A Bit Of Levity From Fat City
I leave you with a bit of humor. It has to do with fat—a subject I am paying my own personal attention to since I have begun a diet to reduce a tire around my waste so that I can get into summer shorts. On top of that, Men’s Health Magazine has just recently named Charleston the second fattest city in the United States.
Now, let’s have some fun. I’ve just read a newspaper report about a retired military officers’ study which says school lunches are making U.S. kids so fat that many can’t meet military’s physical fitness standards. Our national security is threatened by fat kids! Fat kids can’t fight! Remember the days when being gay or having flat feet or being a seminarian or having hemorrhoids (Rush Limbaugh was deferred from the draft during the Vietnam War) would get you out of serving in the military. Now it’s fat that has become the problem.
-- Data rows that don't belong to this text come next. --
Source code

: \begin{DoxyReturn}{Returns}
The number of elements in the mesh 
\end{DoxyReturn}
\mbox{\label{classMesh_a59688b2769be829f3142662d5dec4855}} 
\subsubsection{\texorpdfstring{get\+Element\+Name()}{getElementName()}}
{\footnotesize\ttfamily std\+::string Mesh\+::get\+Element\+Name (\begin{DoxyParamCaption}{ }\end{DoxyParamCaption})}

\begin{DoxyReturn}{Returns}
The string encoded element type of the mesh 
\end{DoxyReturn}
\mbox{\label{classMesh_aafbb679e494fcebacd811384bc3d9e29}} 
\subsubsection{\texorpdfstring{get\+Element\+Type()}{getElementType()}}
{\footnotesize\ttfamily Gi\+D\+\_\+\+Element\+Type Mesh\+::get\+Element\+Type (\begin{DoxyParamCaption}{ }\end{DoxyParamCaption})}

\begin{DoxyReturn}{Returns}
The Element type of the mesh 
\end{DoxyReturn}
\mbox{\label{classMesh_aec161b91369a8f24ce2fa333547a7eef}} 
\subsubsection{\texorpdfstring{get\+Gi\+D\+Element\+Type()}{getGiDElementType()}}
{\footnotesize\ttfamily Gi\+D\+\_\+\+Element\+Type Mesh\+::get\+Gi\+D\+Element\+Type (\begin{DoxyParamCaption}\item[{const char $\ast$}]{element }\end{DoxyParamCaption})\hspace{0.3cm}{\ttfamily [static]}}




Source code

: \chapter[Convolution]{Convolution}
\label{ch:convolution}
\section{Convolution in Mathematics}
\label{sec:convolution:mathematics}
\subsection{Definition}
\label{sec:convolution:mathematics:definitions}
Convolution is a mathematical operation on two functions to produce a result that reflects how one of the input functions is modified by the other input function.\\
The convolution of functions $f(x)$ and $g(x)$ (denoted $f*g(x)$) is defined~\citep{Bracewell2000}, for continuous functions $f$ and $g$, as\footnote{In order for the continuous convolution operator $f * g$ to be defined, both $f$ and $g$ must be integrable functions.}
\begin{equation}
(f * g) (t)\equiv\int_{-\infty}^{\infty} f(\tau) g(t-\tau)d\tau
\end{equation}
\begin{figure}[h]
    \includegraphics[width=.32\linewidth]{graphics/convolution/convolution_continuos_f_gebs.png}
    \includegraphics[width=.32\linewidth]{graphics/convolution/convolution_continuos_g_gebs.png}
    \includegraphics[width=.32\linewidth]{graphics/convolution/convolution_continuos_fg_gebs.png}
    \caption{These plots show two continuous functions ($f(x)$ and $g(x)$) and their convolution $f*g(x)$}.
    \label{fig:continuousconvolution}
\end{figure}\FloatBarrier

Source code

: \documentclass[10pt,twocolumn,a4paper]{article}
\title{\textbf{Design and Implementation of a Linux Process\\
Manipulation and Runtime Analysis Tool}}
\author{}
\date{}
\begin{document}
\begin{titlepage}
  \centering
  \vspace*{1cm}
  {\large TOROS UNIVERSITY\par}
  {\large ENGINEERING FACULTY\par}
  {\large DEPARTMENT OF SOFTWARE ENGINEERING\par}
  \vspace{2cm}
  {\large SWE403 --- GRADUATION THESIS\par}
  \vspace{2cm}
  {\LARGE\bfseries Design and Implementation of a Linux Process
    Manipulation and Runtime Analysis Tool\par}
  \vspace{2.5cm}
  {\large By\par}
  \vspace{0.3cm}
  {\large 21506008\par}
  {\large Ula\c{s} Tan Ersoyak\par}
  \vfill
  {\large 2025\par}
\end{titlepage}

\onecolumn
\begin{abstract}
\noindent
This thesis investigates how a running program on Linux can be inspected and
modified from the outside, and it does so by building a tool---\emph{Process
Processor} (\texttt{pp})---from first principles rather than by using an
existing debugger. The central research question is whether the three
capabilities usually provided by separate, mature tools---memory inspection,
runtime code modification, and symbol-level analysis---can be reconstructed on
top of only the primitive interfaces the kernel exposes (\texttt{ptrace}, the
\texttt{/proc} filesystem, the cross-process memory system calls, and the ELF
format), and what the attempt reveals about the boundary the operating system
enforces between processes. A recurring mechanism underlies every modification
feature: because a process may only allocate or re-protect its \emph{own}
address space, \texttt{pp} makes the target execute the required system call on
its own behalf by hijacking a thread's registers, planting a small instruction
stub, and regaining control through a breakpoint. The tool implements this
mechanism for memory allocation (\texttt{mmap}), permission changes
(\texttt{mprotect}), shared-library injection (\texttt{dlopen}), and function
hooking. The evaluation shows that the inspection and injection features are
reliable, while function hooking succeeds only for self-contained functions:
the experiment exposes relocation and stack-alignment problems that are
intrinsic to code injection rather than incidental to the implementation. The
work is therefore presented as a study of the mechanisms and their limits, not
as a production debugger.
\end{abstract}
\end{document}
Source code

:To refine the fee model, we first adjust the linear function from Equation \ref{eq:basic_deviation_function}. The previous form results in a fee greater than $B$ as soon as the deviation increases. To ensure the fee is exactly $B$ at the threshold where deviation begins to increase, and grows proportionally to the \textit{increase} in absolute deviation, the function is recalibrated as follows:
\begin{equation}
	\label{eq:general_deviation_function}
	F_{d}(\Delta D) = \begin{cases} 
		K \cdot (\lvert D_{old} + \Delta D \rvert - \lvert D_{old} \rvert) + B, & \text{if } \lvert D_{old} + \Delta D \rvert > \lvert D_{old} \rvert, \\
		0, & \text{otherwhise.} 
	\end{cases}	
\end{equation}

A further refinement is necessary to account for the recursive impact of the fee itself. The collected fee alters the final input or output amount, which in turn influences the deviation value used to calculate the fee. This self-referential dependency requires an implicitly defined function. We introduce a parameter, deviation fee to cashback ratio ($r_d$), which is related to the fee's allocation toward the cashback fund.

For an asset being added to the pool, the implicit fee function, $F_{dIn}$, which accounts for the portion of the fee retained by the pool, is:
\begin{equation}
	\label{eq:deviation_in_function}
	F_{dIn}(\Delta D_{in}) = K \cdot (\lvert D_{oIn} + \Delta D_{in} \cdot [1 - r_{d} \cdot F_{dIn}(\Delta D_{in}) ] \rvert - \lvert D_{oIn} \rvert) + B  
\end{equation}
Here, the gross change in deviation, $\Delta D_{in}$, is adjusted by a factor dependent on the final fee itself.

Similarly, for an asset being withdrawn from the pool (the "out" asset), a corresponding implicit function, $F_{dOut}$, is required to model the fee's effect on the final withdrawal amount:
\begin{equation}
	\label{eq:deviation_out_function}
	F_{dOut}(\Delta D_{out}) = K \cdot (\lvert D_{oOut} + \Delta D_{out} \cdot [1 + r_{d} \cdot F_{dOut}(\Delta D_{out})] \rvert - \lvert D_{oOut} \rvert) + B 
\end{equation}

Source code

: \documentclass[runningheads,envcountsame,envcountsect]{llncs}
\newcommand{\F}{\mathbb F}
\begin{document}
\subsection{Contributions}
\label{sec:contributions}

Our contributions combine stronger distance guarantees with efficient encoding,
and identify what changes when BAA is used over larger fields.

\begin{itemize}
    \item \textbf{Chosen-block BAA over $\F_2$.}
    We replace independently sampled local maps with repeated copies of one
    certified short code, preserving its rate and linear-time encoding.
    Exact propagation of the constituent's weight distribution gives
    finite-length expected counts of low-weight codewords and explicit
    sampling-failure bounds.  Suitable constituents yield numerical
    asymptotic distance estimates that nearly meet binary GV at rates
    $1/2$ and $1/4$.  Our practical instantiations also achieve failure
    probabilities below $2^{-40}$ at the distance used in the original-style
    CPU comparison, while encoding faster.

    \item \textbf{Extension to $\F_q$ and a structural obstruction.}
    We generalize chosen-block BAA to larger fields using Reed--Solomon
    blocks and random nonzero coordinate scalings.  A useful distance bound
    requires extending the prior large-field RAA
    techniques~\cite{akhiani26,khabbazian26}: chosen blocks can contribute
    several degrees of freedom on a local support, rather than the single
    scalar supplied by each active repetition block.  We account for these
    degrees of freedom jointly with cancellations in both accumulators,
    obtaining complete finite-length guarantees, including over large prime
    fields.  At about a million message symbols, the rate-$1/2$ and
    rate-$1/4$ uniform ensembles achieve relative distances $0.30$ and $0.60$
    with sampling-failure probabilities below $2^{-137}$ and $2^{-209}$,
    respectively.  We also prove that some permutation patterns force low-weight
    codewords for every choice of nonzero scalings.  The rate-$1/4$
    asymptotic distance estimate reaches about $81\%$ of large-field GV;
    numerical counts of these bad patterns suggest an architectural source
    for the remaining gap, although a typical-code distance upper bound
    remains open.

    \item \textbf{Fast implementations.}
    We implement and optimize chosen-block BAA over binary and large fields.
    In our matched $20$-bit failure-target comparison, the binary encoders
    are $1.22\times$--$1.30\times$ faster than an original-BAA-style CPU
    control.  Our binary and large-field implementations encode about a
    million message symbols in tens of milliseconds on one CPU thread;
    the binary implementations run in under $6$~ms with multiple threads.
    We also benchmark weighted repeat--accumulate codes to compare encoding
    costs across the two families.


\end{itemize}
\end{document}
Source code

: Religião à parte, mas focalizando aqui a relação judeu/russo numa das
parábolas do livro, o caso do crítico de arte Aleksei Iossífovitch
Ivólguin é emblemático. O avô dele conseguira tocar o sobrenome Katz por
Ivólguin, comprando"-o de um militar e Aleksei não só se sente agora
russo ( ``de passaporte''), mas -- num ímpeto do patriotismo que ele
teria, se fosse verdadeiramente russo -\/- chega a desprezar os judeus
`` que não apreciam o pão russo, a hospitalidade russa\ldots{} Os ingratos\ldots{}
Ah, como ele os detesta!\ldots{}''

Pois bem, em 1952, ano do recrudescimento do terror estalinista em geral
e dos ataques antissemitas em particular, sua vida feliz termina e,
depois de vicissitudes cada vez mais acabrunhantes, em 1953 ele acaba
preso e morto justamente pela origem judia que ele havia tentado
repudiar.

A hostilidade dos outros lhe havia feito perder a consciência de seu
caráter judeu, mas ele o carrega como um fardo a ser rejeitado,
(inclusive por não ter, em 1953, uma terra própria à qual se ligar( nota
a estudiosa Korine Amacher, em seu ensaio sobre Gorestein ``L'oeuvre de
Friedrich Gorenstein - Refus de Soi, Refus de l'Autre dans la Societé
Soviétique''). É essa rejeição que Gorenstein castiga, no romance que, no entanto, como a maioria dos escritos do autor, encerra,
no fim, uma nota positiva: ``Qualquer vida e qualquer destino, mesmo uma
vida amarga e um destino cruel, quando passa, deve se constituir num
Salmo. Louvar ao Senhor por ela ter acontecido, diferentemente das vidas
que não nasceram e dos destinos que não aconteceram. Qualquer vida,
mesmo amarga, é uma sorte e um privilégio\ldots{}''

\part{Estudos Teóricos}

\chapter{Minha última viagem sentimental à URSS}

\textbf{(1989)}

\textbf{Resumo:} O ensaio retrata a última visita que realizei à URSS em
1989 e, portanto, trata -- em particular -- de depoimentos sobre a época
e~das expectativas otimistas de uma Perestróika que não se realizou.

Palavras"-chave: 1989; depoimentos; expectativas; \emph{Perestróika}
Given all that, I leave you with this: Peaceniks unite! Proclaim this message: Kids, pig out and pork up for peace. There’s good precedence for this, even some heroes to emulate. Heck, Pope John XXIII was a roly poly peacenik. And Buddha never went to Weight Watchers. And the Rotund One, Kate Smith, is probably singing in heaven, with harp accompaniment, “God Bless America,” because she was the best at it while she was here on earth with us years ago. Fat is downright patriotic!